A publicidade out-of-home (OOH) tem várias vantagens inerentes a esse respeito: amplo alcance, impacto visual e capacidade de incorporar o contexto local ao criativo, o que o torna um meio forte para a construção da marca a longo prazo.

Obviamente, o alcance em massa do OOH também significa que pode ser difícil para os anunciantes personalizar as peças criativas em nível individual. No entanto, a Delta Airlines e o Misapplied Sciences estão provando que a personalização no OOH pode ser mais fácil do que se imagina. Recentemente, na CES, eles apresentaram telas digitais de Realidade Paralela que fornecem conteúdo personalizado para passageiros no aeroporto, incluindo cumprimentos personalizados, horários de embarque e informações do aeroporto em qualquer idioma.

A personalização em OOH também é possível sem tecnologia avançada. A Coca-Cola, por exemplo, realizou uma campanha com a JCDecaux em Tel Aviv que convidava as pessoas a baixar um aplicativo baseado em localização e inserir seus nomes. O aplicativo rastreava a localização dessas pessoas e, sempre que se aproximassem de uma série de outdoors digitais pela cidade, a tela exibia "Aproveite a Coca-Cola com [nome]".

A campanha foi um sucesso - o aplicativo recebeu mais de 100.000 downloads - porque, apesar do foco aparente nas pessoas, o texto trazia uma mensagem inclusiva que era perfeitamente adequada ao OOH, e usou a personalização e a localização para incentivar as pessoas a se envolverem ativamente com a marca, em vez de receber um anúncio individualizado com base em um comportamento anterior.

 

A localização é fundamental para o OOH. As marcas há muito tempo usam a localização de um ativo OOH como parte do criativo - pense nos anúncios do Burger King informando o quão perto você está da unidade mais próxima. A pesquisa da Posterscope revelou que 77% dos consumidores desejam ver anúncios relevantes para sua localização.
 

Agora, com o DOOH (digital out-of-home), as marcas podem usar uma técnica chamada 'transmissão direcionada' para alcançar grupos de pessoas específicas, e não indivíduos, usando os recursos dinâmicos do meio para ajustar as mensagens e peças criativas em tempo real.

Para explorar os benefícios da publicidade contextual, a Costa Coffee trabalhou com a JCDecaux, criando vários criativos, cada um com um call to action diferente. Um foi baseado no horário, outro na oferta de produto contextual ao horário e o terceiro foi uma chamada específica de localização. Cada anúncio foi posicionado próximo a uma unidade da Costa Coffee.
  

O estudo constatou que o reconhecimento espontâneo de anúncios aumentou 9% com uma campanha de branding e notáveis ​​60% na campanha contextual. Também foi revelado que a memorização é orientada pelo contexto, pois a rápida atribuição de anúncios aumentou em 22% para os anúncios contextualizados.
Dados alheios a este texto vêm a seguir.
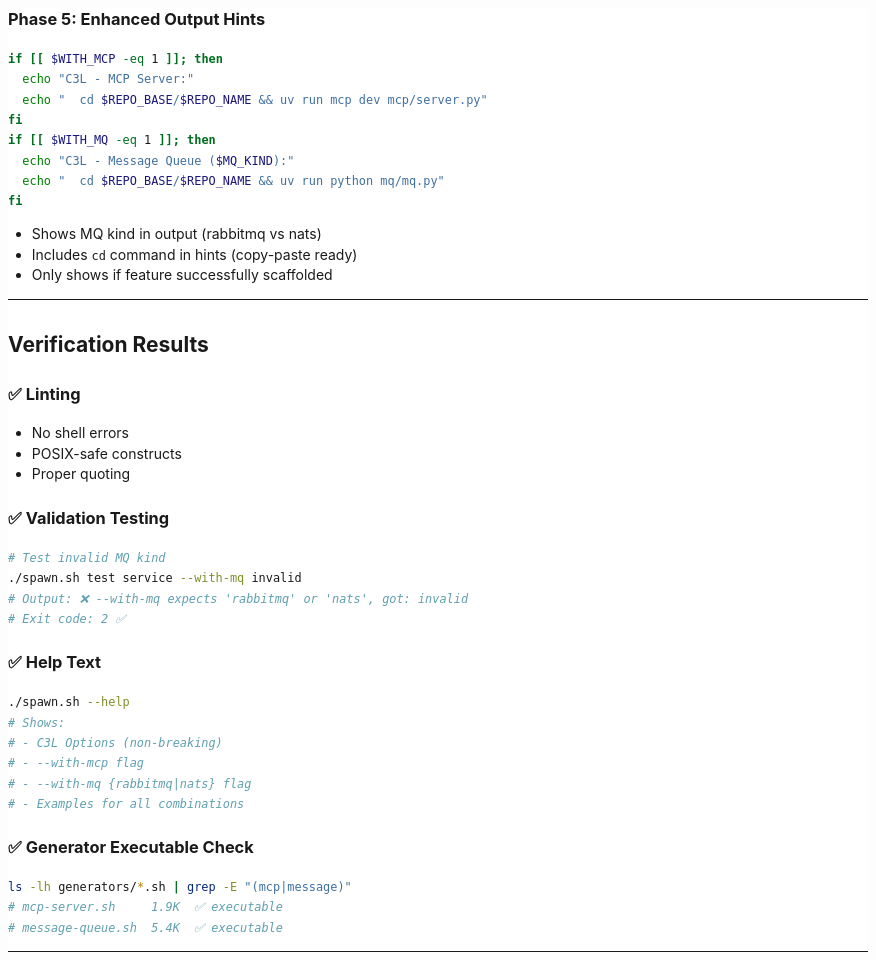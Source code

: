 ### Phase 5: Enhanced Output Hints
```bash
if [[ $WITH_MCP -eq 1 ]]; then
  echo "C3L - MCP Server:"
  echo "  cd $REPO_BASE/$REPO_NAME && uv run mcp dev mcp/server.py"
fi
if [[ $WITH_MQ -eq 1 ]]; then
  echo "C3L - Message Queue ($MQ_KIND):"
  echo "  cd $REPO_BASE/$REPO_NAME && uv run python mq/mq.py"
fi
```
- Shows MQ kind in output (rabbitmq vs nats)
- Includes `cd` command in hints (copy-paste ready)
- Only shows if feature successfully scaffolded

---

## Verification Results

### ✅ Linting
- No shell errors
- POSIX-safe constructs
- Proper quoting

### ✅ Validation Testing
```bash
# Test invalid MQ kind
./spawn.sh test service --with-mq invalid
# Output: ❌ --with-mq expects 'rabbitmq' or 'nats', got: invalid
# Exit code: 2 ✅
```

### ✅ Help Text
```bash
./spawn.sh --help
# Shows:
# - C3L Options (non-breaking)
# - --with-mcp flag
# - --with-mq {rabbitmq|nats} flag
# - Examples for all combinations
```

### ✅ Generator Executable Check
```bash
ls -lh generators/*.sh | grep -E "(mcp|message)"
# mcp-server.sh     1.9K  ✅ executable
# message-queue.sh  5.4K  ✅ executable
```

---
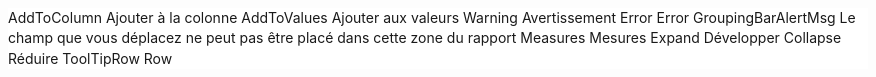 </td>
</tr><tr>
<td>
AddToColumn
</td>
<td>
Ajouter à la colonne
</td>
</tr><tr>
<td>
AddToValues
</td>
<td>
Ajouter aux valeurs
</td>
</tr><tr>
<td>
Warning
</td>
<td>
Avertissement
</td>
</tr><tr>
<td>
Error
</td>
<td>
Error
</td>
</tr><tr>
<td>
GroupingBarAlertMsg
</td>
<td>
Le champ que vous déplacez ne peut pas être placé dans cette zone du rapport
</td>
</tr><tr>
<td>
Measures
</td>
<td>
Mesures
</td>
</tr><tr>
<td>
Expand
</td>
<td>
Développer
</td>
</tr><tr>
<td>
Collapse
</td>
<td>
Réduire
</td>
</tr><tr>
<td>
ToolTipRow
</td>
<td>
Row
</td>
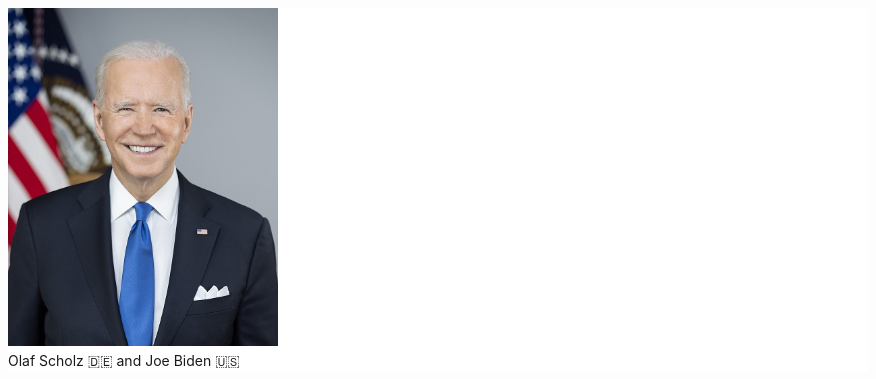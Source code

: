 <img src='/images/USA/Joe_Biden.png' width=270 aligned=center>
<br> Olaf Scholz 🇩🇪 and Joe Biden 🇺🇸
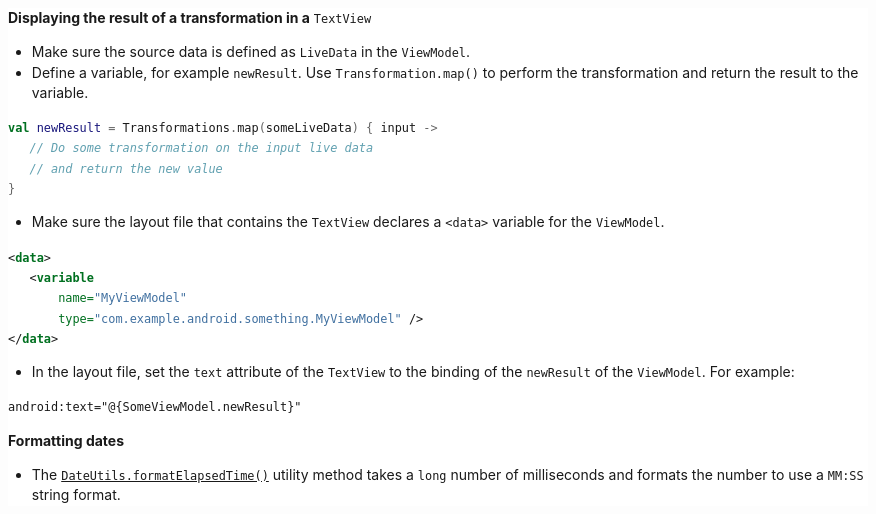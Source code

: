 **Displaying the result of a transformation in a** `TextView`  
  
- Make sure the source data is defined as `LiveData` in the `ViewModel`.  
- Define a variable, for example `newResult`. Use `Transformation.map()` to perform the transformation and return the result to the variable.  
  
```kotlin  
val newResult = Transformations.map(someLiveData) { input ->  
   // Do some transformation on the input live data  
   // and return the new value  
}  
```  
  
- Make sure the layout file that contains the `TextView` declares a `<data>` variable for the `ViewModel`.  
  
```xml  
<data>  
   <variable  
       name="MyViewModel"  
       type="com.example.android.something.MyViewModel" />  
</data>  
```  
  
- In the layout file, set the `text` attribute of the `TextView` to the binding of the `newResult` of the `ViewModel`. For example:  
  
```xml  
android:text="@{SomeViewModel.newResult}"  
```  
  
**Formatting dates**  
  
- The [`DateUtils.formatElapsedTime()`](https://developer.android.com/reference/android/text/format/DateUtils.html#formatElapsedTime%28long%29) utility method takes a `long` number of milliseconds and formats the number to use a `MM:SS` string format.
O que isso significa para personalização no OOH? Certamente não que a segmentação hiperespecífica não possa ser um uso eficaz do meio - a campanha da Coca-Cola em Tel Aviv e outras semelhantes mostram o contrário. Mas levanta questões sobre o apelo da personalização do OOH para os consumidores em geral. As pessoas querem ser constantemente segmentadas por uma marca de forma extremamente específica no OOH, pois estão online? Ou elas preferem estar conectadas a um grupo urbano mais amplo, que a campanha da Coca-Cola também alcançou?
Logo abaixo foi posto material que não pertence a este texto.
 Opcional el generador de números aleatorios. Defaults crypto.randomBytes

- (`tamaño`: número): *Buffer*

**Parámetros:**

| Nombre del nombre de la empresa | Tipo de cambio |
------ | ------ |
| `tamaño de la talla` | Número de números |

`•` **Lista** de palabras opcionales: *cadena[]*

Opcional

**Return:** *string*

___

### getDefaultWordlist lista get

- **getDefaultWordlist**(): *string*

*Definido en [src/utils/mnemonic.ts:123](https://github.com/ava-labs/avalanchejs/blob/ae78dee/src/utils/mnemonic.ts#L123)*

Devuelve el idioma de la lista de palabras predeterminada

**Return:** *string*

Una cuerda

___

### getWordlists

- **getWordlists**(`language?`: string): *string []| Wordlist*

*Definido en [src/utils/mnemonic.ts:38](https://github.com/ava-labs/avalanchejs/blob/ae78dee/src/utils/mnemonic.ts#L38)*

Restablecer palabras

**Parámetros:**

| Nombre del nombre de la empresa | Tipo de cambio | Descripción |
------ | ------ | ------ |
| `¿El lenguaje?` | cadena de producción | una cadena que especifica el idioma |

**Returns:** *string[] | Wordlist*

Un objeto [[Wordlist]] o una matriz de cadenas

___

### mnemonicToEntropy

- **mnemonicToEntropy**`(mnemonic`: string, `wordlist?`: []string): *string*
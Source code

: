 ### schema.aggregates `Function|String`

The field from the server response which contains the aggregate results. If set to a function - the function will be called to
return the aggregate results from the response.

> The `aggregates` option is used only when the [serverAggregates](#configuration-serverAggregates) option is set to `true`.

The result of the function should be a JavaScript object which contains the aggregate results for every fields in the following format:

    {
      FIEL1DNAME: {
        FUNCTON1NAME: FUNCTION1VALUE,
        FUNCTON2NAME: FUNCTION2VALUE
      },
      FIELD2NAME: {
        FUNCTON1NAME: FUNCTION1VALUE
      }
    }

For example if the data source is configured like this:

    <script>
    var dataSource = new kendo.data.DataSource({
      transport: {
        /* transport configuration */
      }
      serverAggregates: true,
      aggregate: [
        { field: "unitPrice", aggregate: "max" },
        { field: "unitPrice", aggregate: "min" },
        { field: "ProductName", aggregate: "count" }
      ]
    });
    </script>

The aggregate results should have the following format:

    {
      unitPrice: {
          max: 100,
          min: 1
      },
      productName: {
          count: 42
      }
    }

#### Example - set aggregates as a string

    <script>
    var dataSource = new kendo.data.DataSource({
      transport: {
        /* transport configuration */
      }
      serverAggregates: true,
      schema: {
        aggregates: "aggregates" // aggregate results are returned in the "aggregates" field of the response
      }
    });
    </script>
Essas perguntas são importantes para os pontos fortes do OOH. Graças ao seu alcance em massa e status muitas vezes monumental nas cidades, combinados aos recursos dinâmicos desenvolvidos mais recentemente, as marcas podem usar o OOH para atender aos consumidores com conteúdo relevante baseado em localização, sem direcioná-los muito de perto.